- REQUIREMENT:
All lines in the records below that hold "leptons" are to be shown.
Segment Start: GIVEN INFORMATION
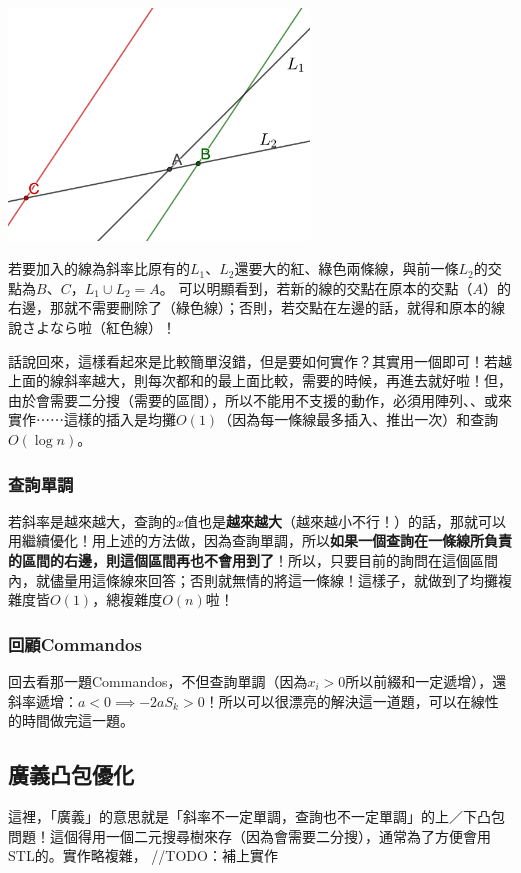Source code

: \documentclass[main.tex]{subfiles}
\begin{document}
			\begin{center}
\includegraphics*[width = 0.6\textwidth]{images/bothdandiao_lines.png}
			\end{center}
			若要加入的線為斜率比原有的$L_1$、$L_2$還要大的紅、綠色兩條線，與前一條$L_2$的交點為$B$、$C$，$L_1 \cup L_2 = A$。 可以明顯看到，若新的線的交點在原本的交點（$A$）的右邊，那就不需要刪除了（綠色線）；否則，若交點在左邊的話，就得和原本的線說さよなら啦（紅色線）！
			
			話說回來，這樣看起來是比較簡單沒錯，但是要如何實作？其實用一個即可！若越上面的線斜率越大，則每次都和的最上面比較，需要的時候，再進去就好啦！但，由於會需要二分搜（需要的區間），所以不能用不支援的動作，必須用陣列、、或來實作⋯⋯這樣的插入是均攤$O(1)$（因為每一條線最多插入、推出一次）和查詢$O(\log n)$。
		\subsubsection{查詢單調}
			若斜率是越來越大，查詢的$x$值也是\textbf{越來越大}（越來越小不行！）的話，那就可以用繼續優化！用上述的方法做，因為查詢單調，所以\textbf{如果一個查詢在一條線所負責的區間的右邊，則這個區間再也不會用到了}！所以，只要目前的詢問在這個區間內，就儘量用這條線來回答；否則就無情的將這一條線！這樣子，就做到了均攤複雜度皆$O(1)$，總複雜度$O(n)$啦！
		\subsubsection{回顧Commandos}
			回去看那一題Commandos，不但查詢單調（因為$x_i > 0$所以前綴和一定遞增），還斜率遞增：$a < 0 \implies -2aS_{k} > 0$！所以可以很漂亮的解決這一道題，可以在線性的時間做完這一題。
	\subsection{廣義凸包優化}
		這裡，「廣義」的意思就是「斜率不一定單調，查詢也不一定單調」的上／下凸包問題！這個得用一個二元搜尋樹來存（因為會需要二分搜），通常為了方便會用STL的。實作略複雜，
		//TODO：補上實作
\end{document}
Segment End: GIVEN INFORMATION
Segment Start: GIVEN INFORMATION
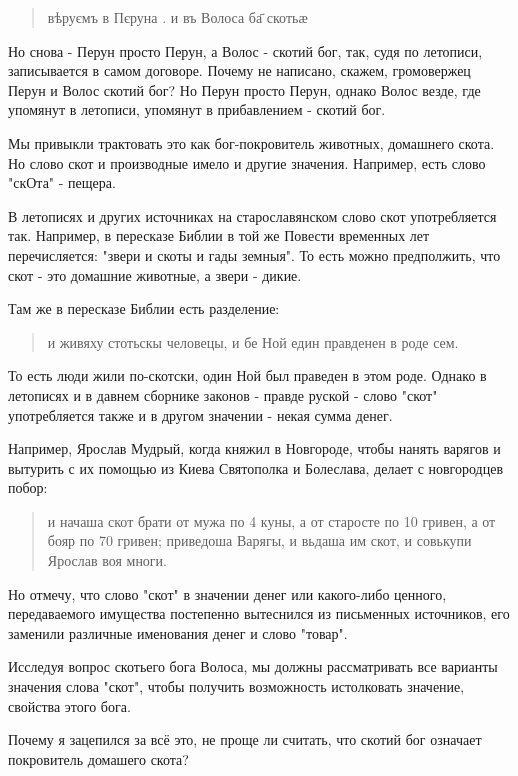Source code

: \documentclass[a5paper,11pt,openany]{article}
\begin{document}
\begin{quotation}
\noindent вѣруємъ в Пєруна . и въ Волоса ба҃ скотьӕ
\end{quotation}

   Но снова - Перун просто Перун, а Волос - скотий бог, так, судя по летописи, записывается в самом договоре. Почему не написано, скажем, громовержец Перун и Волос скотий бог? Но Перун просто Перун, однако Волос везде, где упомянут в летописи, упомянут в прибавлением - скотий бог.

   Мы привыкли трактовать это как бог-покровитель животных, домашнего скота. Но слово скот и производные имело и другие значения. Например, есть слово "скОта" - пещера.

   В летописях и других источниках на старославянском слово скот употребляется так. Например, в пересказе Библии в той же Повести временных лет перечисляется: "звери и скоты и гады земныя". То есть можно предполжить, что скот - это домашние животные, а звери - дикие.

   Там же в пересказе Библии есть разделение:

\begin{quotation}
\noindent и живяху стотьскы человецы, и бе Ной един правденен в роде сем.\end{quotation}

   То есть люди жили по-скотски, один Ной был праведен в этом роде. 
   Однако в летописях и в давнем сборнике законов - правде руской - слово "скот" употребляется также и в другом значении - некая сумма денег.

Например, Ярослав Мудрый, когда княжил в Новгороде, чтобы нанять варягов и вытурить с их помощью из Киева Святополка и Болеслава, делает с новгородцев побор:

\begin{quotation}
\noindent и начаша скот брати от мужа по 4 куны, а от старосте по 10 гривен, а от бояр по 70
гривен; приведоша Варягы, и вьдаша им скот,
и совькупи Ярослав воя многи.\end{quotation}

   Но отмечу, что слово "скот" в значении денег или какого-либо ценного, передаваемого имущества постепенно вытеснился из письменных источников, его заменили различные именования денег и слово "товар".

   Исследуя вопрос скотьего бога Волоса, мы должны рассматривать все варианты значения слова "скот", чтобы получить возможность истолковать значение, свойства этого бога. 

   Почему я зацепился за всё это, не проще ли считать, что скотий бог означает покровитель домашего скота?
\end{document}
Segment End: GIVEN INFORMATION
Segment Start: GIVEN INFORMATION
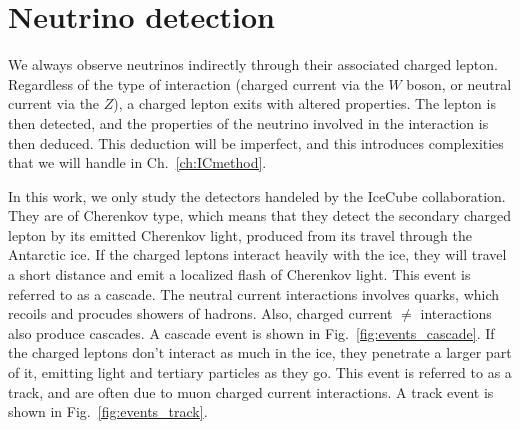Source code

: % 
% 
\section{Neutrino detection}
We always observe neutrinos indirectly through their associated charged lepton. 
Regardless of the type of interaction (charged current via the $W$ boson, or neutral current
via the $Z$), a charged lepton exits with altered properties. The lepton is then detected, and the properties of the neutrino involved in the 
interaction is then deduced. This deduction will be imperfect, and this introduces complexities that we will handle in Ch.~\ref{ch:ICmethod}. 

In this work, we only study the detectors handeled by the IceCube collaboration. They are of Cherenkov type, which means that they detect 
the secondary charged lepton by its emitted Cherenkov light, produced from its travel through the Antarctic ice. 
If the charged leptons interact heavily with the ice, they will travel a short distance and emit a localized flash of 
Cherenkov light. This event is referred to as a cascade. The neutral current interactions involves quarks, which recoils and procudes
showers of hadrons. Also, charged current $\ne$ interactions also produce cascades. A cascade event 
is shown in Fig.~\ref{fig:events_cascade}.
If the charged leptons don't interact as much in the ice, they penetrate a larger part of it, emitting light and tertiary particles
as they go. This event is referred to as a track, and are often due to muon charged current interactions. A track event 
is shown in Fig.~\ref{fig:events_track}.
Segment End: GIVEN INFORMATION
- ANSWER BOX:
If the charged leptons interact heavily with the ice, they will travel a short distance and emit a localized flash of 
If the charged leptons don't interact as much in the ice, they penetrate a larger part of it, emitting light and tertiary particles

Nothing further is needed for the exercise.